Margaret Powell, director of external affairs for the City of North Little Rock, said the city’s self-responding rate could contribute it receiving less money for programs and services.
“North Little Rock is at 61.4% self-responding, and that leaves us almost with 40% who have not responded,” Powell said. “That’s not good enough.”
Many cities in Arkansas are using various approaches to advertise for citizens to complete the census. Some of those methods have include using social media, handing out flyers and setting up information tables outside of shopping centers.
Powell is taking a different approach by creating a contest for those that have completed their census in North Little Rock. She said $1,000 will be given to a resident who makes a video after completing their census. The winner must use the hashtag #CountMeInNLR! and upload their videos to Facebook. The deadline is Sept. 30.
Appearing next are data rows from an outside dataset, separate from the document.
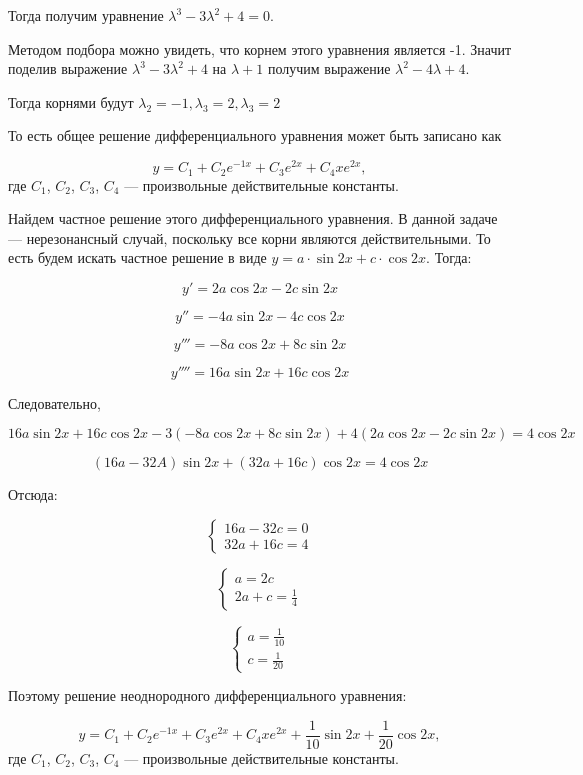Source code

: \documentclass[addpoints, answers]{exam} %
\begin{document}
\begin{questions}
\begin{solution}
Тогда получим уравнение $\lambda ^{3} -3\lambda ^{2} +4=0$.

Методом подбора можно увидеть, что корнем этого уравнения является -1. Значит поделив выражение $\lambda ^{3} -3\lambda ^{2} +4$ на $\lambda +1$ получим выражение $\lambda ^{2} -4\lambda +4$.

Тогда корнями будут $\lambda _{2} =-1,\lambda _{3} =2,\lambda _{3} =2$

То есть общее решение дифференциального уравнения может быть записано как

\[y=C_{1} +C_{2} e^{-1x} +C_{3} e^{2x} +C_{4} xe^{2x} ,\]
где $C_{1}$, $C_2$, $C_3$, $C_4$ --- произвольные действительные константы.

Найдем частное решение этого дифференциального уравнения. В данной задаче --- нерезонансный случай, поскольку все корни являются действительными. То есть будем искать частное решение в виде $y=a\cdot \sin 2x+c\cdot \cos 2x$. Тогда:

\[y' =2a\cos 2x-2c\sin 2x\]

\[y'' =-4a\sin 2x-4c\cos 2x\]

\[y''' =-8a\cos 2x+8c\sin 2x\]

\[y'''' =16a\sin 2x+16c\cos 2x\]

Следовательно,

\[16a\sin 2x+16c\cos 2x-3(-8a\cos 2x+8c\sin 2x)+4(2a\cos 2x-2c\sin 2x)=4\cos 2x\]

\[\left(16a-32A\right)\sin 2x+\left(32a+16c\right)\cos 2x=4\cos 2x\]

Отсюда:

\[\left\{\begin{array}{c} {16a-32c=0} \\ {32a+16c=4} \end{array}\right. \]

\[\left\{\begin{array}{c} {a=2c} \\ {2a+c=\frac{1}{4} } \end{array}\right. \]

\[\left\{\begin{array}{c} {a=\frac{1}{10} } \\ {c=\frac{1}{20} } \end{array}\right. \]

Поэтому решение неоднородного  дифференциального уравнения:

\[y=C_{1} +C_{2} e^{-1x} +C_{3} e^{2x} +C_{4} xe^{2x} +\frac{1}{10} \sin 2x+\frac{1}{20} \cos 2x,\]
где $C_{1}$, $C_2$, $C_3$, $C_4$ --- произвольные действительные константы.



\end{solution}
\end{questions}
\end{document}
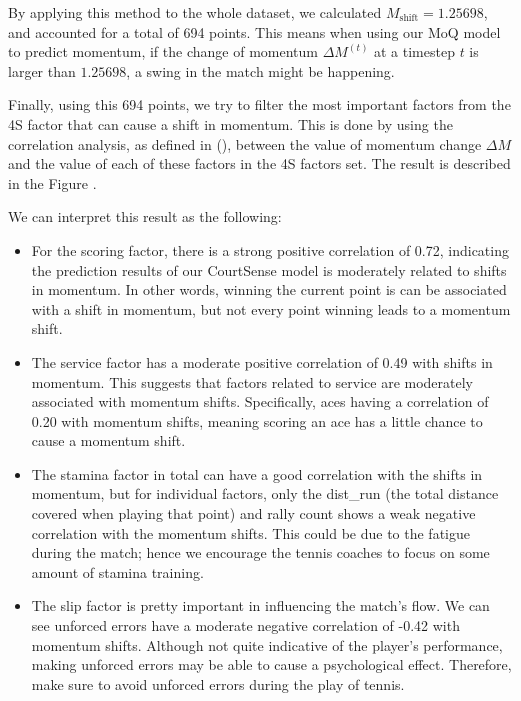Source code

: \documentclass[12pt]{article}  %
\begin{document}
By applying this method to the whole dataset, we calculated $M_{\text{shift}} = 1.25698$, and accounted for a total of 694 points. This means when using our MoQ model to predict momentum, if the change of momentum $\Delta M^{(t)}$ at a timestep $t$ is larger than $1.25698$, a swing in the match might be happening.

Finally, using this 694 points, we try to filter the most important factors from the 4S factor that can cause a shift in momentum. This is done by using the correlation analysis, as defined in (), between the value of momentum change $\Delta M$ and the value of each of these factors in the 4S factors set. The result is described in the Figure .

We can interpret this result as the following: 
\begin{itemize}
	    \setlength{\parsep}{0ex} %
	\setlength{\topsep}{0ex} %
	\setlength{\itemsep}{0ex} %
	\item For the scoring factor, there is a strong positive correlation of 0.72, indicating the prediction results of our CourtSense model is moderately related to shifts in momentum. In other words, winning the current point is can be associated with a shift in momentum, but not every point winning leads to a momentum shift.
	\item The service factor has a moderate positive correlation of 0.49 with shifts in momentum. This suggests that factors related to service are moderately associated with momentum shifts. Specifically, aces having a correlation of 0.20 with momentum shifts, meaning scoring an ace has a little chance to cause a momentum shift.
	\item The stamina factor in total can have a good correlation with the shifts in momentum, but for individual factors, only the dist\_run (the total distance covered when playing that point) and rally count shows a weak negative correlation with the momentum shifts. This could be due to the fatigue during the match; hence we encourage the tennis coaches to focus on some amount of stamina training.
	\item The slip factor is pretty important in influencing the match's flow. We can see unforced errors have a moderate negative correlation of -0.42 with momentum shifts. Although not quite indicative of the player's performance, making unforced errors may be able to cause a psychological effect. Therefore, make sure to avoid unforced errors during the play of tennis.
\end{itemize}
\end{document}
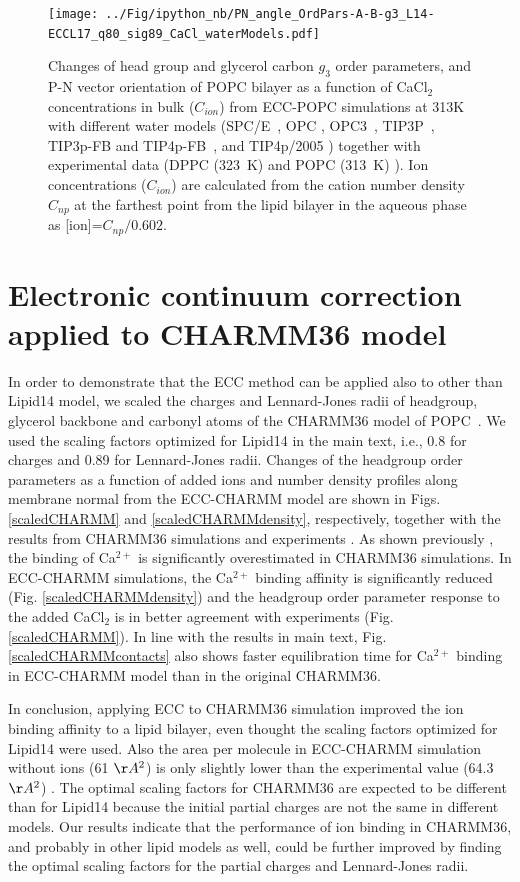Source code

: \documentclass[journal=jpcbfk]{achemso}
\begin{document}
\begin{figure}[!hp]
  \centering
  \texttt{[image: ../Fig/ipython\_nb/PN\_angle\_OrdPars-A-B-g3\_L14-ECCL17\_q80\_sig89\_CaCl\_waterModels.pdf]}
  \caption{\label{fig:ordPars_waterModels}
    Changes of head group and glycerol carbon $g_3$ order parameters, and P-N vector orientation of POPC bilayer
    as a function of CaCl$_2$ concentrations in bulk ($C_{ion}$) from ECC-POPC simulations at 313K with different
    water models (SPC/E~\cite{Berendsen1987}, OPC \cite{Izadi14}, OPC3~\cite{Izadi16}, TIP3P~\cite{jorgensen83}, TIP3p-FB and TIP4p-FB~\cite{Wang2014}, and TIP4p/2005 \cite{Abascal2005})
    together with experimental data (DPPC (323~K) \cite{akutsu81} and POPC (313~K) \cite{altenbach84}). 
    Ion concentrations ($C_{ion}$) are calculated from the cation number density $C_{np}$
    at the farthest point from the lipid bilayer in the aqueous phase as [ion]=$C_{np}/0.602$.
  }
\end{figure}

\newpage
\section{Electronic continuum correction applied to CHARMM36 model}
In order to demonstrate that the ECC method can be applied also to other than Lipid14 model,
we scaled the charges and Lennard-Jones radii of headgroup, glycerol backbone and
carbonyl atoms of the CHARMM36 model of POPC~\cite{klauda10}. We used the
scaling factors optimized for Lipid14 in the main text, i.e., 0.8 for charges and 0.89 for Lennard-Jones
radii. Changes of the headgroup order parameters as a function of added ions
and number density profiles along membrane normal from the ECC-CHARMM model are shown 
in Figs. \ref{scaledCHARMM} and \ref{scaledCHARMMdensity}, respectively,
together with the results from CHARMM36 simulations \cite{catte16,charmmPOPC450mMCaClfiles}
and experiments \cite{akutsu81,altenbach84}. As shown previously \cite{catte16},
the binding of Ca$^{2+}$ is significantly overestimated in CHARMM36 simulations.
In ECC-CHARMM simulations, the Ca$^{2+}$ binding affinity 
is significantly reduced (Fig. \ref{scaledCHARMMdensity}) and the headgroup order parameter response to the added CaCl$_2$
 is in better agreement with experiments (Fig. \ref{scaledCHARMM}).
In line with the results in main text,
Fig. \ref{scaledCHARMMcontacts} also shows faster equilibration time
for Ca$^{2+}$ binding in ECC-CHARMM model than in the original CHARMM36.

In conclusion, applying ECC to CHARMM36 simulation
improved the ion binding affinity to a lipid bilayer, even thought the
scaling factors optimized for Lipid14 were used. Also the area per molecule in
ECC-CHARMM simulation without ions (61 $\AA^2$) is only slightly
lower than the experimental value (64.3 $\AA^2$) \cite{kucerka11}. 
The optimal scaling factors for CHARMM36 are expected to be different
than for Lipid14 because the initial partial charges are not the same
in different models. Our results indicate that the performance of ion
binding in CHARMM36, and probably in other lipid models as well, could
be further improved by finding the optimal scaling factors for the partial
charges and Lennard-Jones radii.
\end{document}
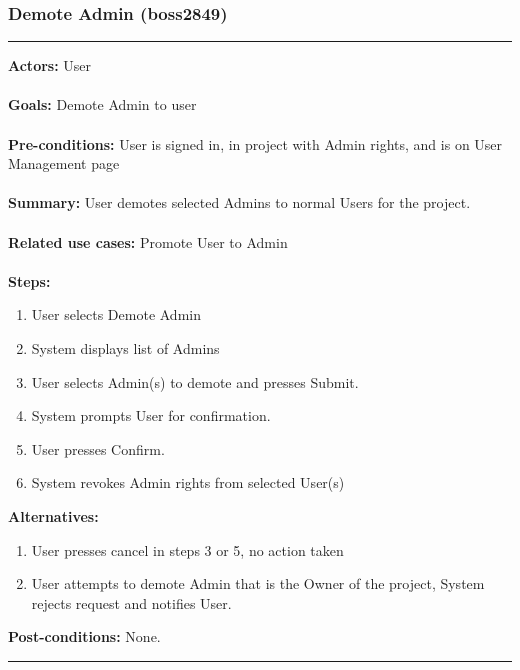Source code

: \documentclass[11pt]{report}
\begin{document}
\subsubsection{Demote Admin  (boss2849)}
\vspace{2pt}
\hrule
\vspace{8pt}
 \textbf{Actors:} User \\ \\
\textbf{Goals:} Demote Admin to user \\ \\
 \textbf{Pre-conditions:} User is signed in, in project with Admin rights, and is on User Management page \\ \\
 \textbf{Summary:} User demotes selected Admins to normal Users for the project. \\ \\
\textbf{Related use cases:} Promote User to Admin \\ \\
\textbf{Steps:} \begin{enumerate}
  \item User selects Demote Admin
  \item System displays list of Admins
  \item User selects Admin(s) to demote and presses Submit.
  \item System prompts User for confirmation.
  \item User presses Confirm.
  \item System revokes Admin rights from selected User(s)
 \end{enumerate}
 \textbf{Alternatives:} \begin{enumerate}
  \item User presses cancel in steps 3 or 5, no action taken
  \item User attempts to demote Admin that is the Owner of the project, System rejects request and notifies User.
 \end{enumerate}
 \textbf{Post-conditions:} None. \\
\vspace{8pt}
\hrule
\newpage
\end{document}
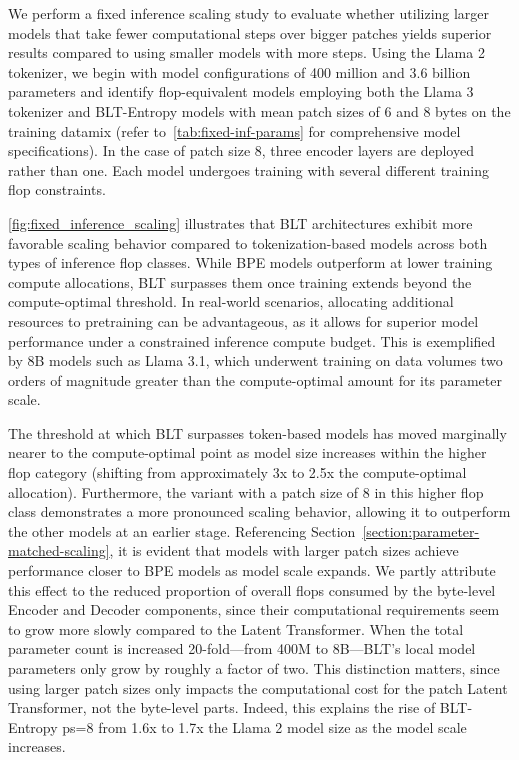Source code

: We perform a fixed inference scaling study to evaluate whether utilizing larger models that take fewer computational steps over bigger patches yields superior results compared to using smaller models with more steps. Using the Llama 2 tokenizer, we begin with model configurations of 400 million and 3.6 billion parameters and identify flop-equivalent models employing both the Llama 3 tokenizer and {\textsc BLT}-Entropy models with mean patch sizes of 6 and 8 bytes on the training datamix (refer to~\autoref{tab:fixed-inf-params} for comprehensive model specifications). In the case of patch size 8, three encoder layers are deployed rather than one. Each model undergoes training with several different training flop constraints.

\autoref{fig:fixed_inference_scaling} illustrates that {\textsc BLT} architectures exhibit more favorable scaling behavior compared to tokenization-based models across both types of inference flop classes. While BPE models outperform at lower training compute allocations, {\textsc BLT} surpasses them once training extends beyond the compute-optimal threshold. In real-world scenarios, allocating additional resources to pretraining can be advantageous, as it allows for superior model performance under a constrained inference compute budget. This is exemplified by 8B models such as Llama 3.1, which underwent training on data volumes two orders of magnitude greater than the compute-optimal amount for its parameter scale.

The threshold at which {\textsc BLT} surpasses token-based models has moved marginally nearer to the compute-optimal point as model size increases within the higher flop category (shifting from approximately 3x to 2.5x the compute-optimal allocation). Furthermore, the variant with a patch size of 8 in this higher flop class demonstrates a more pronounced scaling behavior, allowing it to outperform the other models at an earlier stage. Referencing Section~\ref{section:parameter-matched-scaling}, it is evident that models with larger patch sizes achieve performance closer to BPE models as model scale expands. We partly attribute this effect to the reduced proportion of overall flops consumed by the byte-level Encoder and Decoder components, since their computational requirements seem to grow more slowly compared to the Latent Transformer. When the total parameter count is increased 20-fold—from 400M to 8B—{\textsc BLT}'s local model parameters only grow by roughly a factor of two. This distinction matters, since using larger patch sizes only impacts the computational cost for the patch Latent Transformer, not the byte-level parts. Indeed, this explains the rise of {\textsc BLT}-Entropy ps=8 from 1.6x to 1.7x the Llama 2 model size as the model scale increases.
Robert Price, manager of the 2020 Census effort in Jacksonville, said the city is in need of programs that a good census response can help fund, like healthcare, education, special education and housing.
For some kids, he says school meals are the only meals they receive. Price said a good census count would contribute to funding such services for schools in Jacksonville.
“So we feed every kid that needs it for breakfast and lunch, and that money is completely determined — the amount of money that our school system gets is completely determined by a census count,” Price said.
To complete the census, citizens can go to my2020census.gov or call 844-330-2020.